Our therapist's are active, warm, energetic and empathic. We utilize Cognitive Behavioral Therapy (CBT), Psychodynamic Psychotherapy, and Mindfulness (among others) to tailor treatment to your needs. Regardless of what brings you to treatment, we are committed to partnering with you to determine the approach best suited to your needs. We will focus on cultivating a respectful, collaborative, and connected partnership that will empower you to achieve your goals.
Some prefer a more open-ended style that focuses on issues that are the most urgent on that particular day or week. Others find highly structured sessions with clear and definable goals more consistent with their needs. Treatment structure, methods and goals are different for everyone and depend on a thorough exploration of your motivations, desires, goals and personal values.
More about CBT:
CBT helps us to understand how our thoughts influence our feelings and behaviors. These thoughts and feelings are often negative and serve to reinforce and compound faulty beliefs. This can result in problematic behaviors and can affect relationships, family, work, social situations and school.
In CBT, sessions are typically more structured and you will be tasked with applying what you have learned in real-life situations. If you are comfortable with self-analysis and introspection then CBT may be a good fit. Evidence of CBT’s effectiveness has been demonstrated through many studies. It has proven to be as effective as medication and the benefits have been shown to last longer.

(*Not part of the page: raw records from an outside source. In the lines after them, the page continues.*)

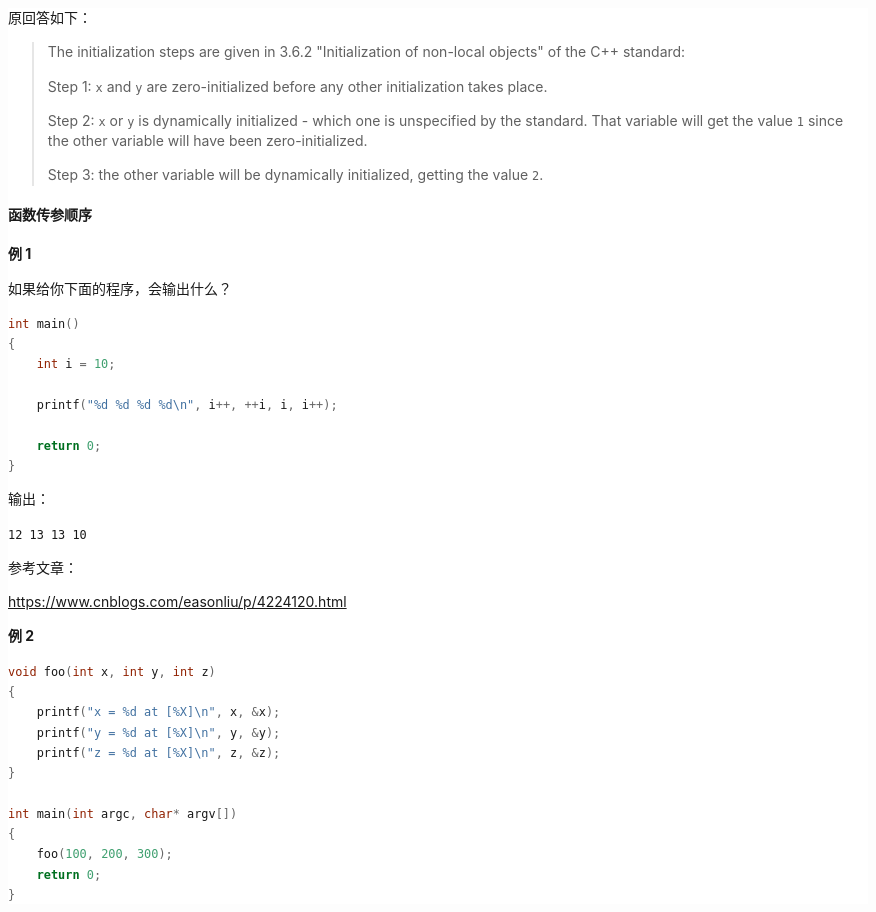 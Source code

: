 原回答如下：

>The initialization steps are given in 3.6.2 "Initialization of non-local objects" of the C++ standard:
>
>Step 1: `x` and `y` are zero-initialized before any other initialization takes place.
>
>Step 2: `x` or `y` is dynamically initialized - which one is unspecified by the standard. That variable will get the value `1` since the other variable will have been zero-initialized.
>
>Step 3: the other variable will be dynamically initialized, getting the value `2`.



#### 函数传参顺序

**例 1**

如果给你下面的程序，会输出什么？

```cpp
int main()
{
	int i = 10;

	printf("%d %d %d %d\n", i++, ++i, i, i++);

	return 0;
}
```

输出：

```
12 13 13 10
```

参考文章：

https://www.cnblogs.com/easonliu/p/4224120.html 

**例 2**

```c
void foo(int x, int y, int z)
{
	printf("x = %d at [%X]\n", x, &x);
	printf("y = %d at [%X]\n", y, &y);
	printf("z = %d at [%X]\n", z, &z);
}

int main(int argc, char* argv[])
{
	foo(100, 200, 300);
	return 0;
}
```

More about Psychodynamic Psychotherapy:
Psychodynamic psychotherapy focuses on self-awareness and understanding how past experiences affect present behavior. The therapist facilitates self-exploration, examining emotional blind spots and understanding relationship patterns. Early life experiences and dysfunctional patterns that have developed over time are explored to gain insight into current problems. Recent studies show that Psychodynamic psychotherapy is effective for a wide range of mental health symptoms, including depression, anxiety, panic and stress-related physical ailments.
More about Mindfulness:
Mindfulness means maintaining a moment-by-moment awareness of our thoughts, feelings, bodily sensations, and surrounding environment. It also involves acceptance, meaning that we pay attention to our thoughts and feelings without judging them—without believing, for instance, that there’s a “right” or “wrong” way to think or feel in a given moment. When we practice mindfulness, our thoughts tune into what we’re sensing in the present moment rather than rehashing the past or imagining the future.
Many studies have documented the physical and mental health benefits of mindfulness in general, inspiring countless programs to adapt it for schools, prisons, hospitals, veterans centers, and beyond.